Design/methodology/approach
Revisiting the author’s earlier organizational ethnographic work in Zimbabwe on a private wildlife conservancy, an organization that was specifically set up for and around wildlife. At the same time these non-human animals were not taken into account methodologically nor featured at all in the empirical material or in the analysis. What could it mean for the analysis and conclusions if non-human animals would have been part of the equation?
Findings
Since we live in a world shared between human and non-human animals, this also is true for the organizational lives. As scientific research increasingly shows that the distinction between human and non-human animals is more in degree than in kind it is interesting to note that nevertheless non-human animals usually produce deafening “silences” in organizational ethnographic work. Revisiting the author’s earlier organizational ethnographic work in this context the author shows how taking non-human animals on board of the analysis radically alters the outcomes of the research.

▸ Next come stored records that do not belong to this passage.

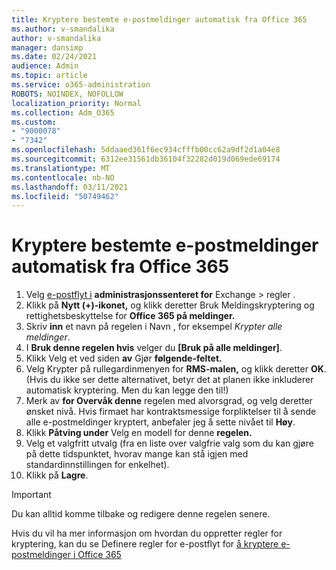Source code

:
 ```yaml
---
title: Kryptere bestemte e-postmeldinger automatisk fra Office 365
ms.author: v-smandalika
author: v-smandalika
manager: dansimp
ms.date: 02/24/2021
audience: Admin
ms.topic: article
ms.service: o365-administration
ROBOTS: NOINDEX, NOFOLLOW
localization_priority: Normal
ms.collection: Adm_O365
ms.custom:
- "9000078"
- "7342"
ms.openlocfilehash: 5ddaaed361f6ec934cfffb00cc62a9df2d1a04e8
ms.sourcegitcommit: 6312ee31561db36104f32282d019d069ede69174
ms.translationtype: MT
ms.contentlocale: nb-NO
ms.lasthandoff: 03/11/2021
ms.locfileid: "50749462"
---
```

# <a name="automatically-encrypt-certain-email-messages-from-office-365"></a>Kryptere bestemte e-postmeldinger automatisk fra Office 365

1. Velg [e-postflyt i](https://outlook.office365.com/ecp/) **administrasjonssenteret for** Exchange > regler . 
2. Klikk på **Nytt (+)-ikonet,** og klikk deretter Bruk Meldingskryptering og rettighetsbeskyttelse for **Office 365 på meldinger.**
3. Skriv **inn** et navn på regelen i Navn , for eksempel *Krypter alle meldinger*.
4. I **Bruk denne regelen hvis** velger du **[Bruk på alle meldinger]**. 
5. Klikk Velg et ved siden **av** Gjør **følgende-feltet.** 
6. Velg Krypter på rullegardinmenyen for **RMS-malen,** og klikk deretter **OK**. (Hvis du ikke ser dette alternativet, betyr det at planen ikke inkluderer automatisk kryptering. Men du kan legge den til!)
7. Merk av **for Overvåk denne** regelen med alvorsgrad, og velg deretter ønsket nivå. Hvis firmaet har kontraktsmessige forpliktelser til å sende alle e-postmeldinger kryptert, anbefaler jeg å sette nivået til **Høy**.
8. Klikk **Påtving under** Velg en modell for denne **regelen.** 
9. Velg et valgfritt utvalg (fra en liste over valgfrie valg som du kan gjøre på dette tidspunktet, hvorav mange kan stå igjen med standardinnstillingen for enkelhet).
10. Klikk på **Lagre**.

> [!IMPORTANT]
> Du kan alltid komme tilbake og redigere denne regelen senere.

Hvis du vil ha mer informasjon om hvordan du oppretter regler for kryptering, kan du se Definere regler for e-postflyt for [å kryptere e-postmeldinger i Office 365](https://docs.microsoft.com/microsoft-365/compliance/define-mail-flow-rules-to-encrypt-email)

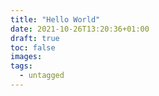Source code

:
 ```yaml
---
title: "Hello World"
date: 2021-10-26T13:20:36+01:00
draft: true
toc: false
images:
tags: 
  - untagged
---
```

Research limitations/implications
This paper reports on revisiting the author’s earlier ethnographic research, without actually doing the research itself again. In that sense it is a hypothetical study.
Practical implications
Organizational ethnography might have to rethink what it would mean in terms of fieldwork methodologies if it would allow non-human animals as actual agentic stakeholders in the research and analysis. It would at least need to also think in terms of “research methodologies without words” as non-human animals cannot be interviewed.
Social implications
The paper is based on a social justice perspective on human-animal relations. It tries to contribute to an intellectual argument to take non-human animals more seriously as “co-citizens” in the (organizational) life world. This may have wide ranging implications for the life styles, ranging from the types of food we eat, to liquids we drink, to the ways we think about the human superiority in this world.
Originality/value
A highly self-reflexive account of the author’s earlier organizational ethnographic work, showing what it means theoretically if we take non-human animals seriously in organizational ethnographic research and analysis. At the same time it shows quite painfully organizational ethnography’s speciecist approach to research methodologies and processes of organizing.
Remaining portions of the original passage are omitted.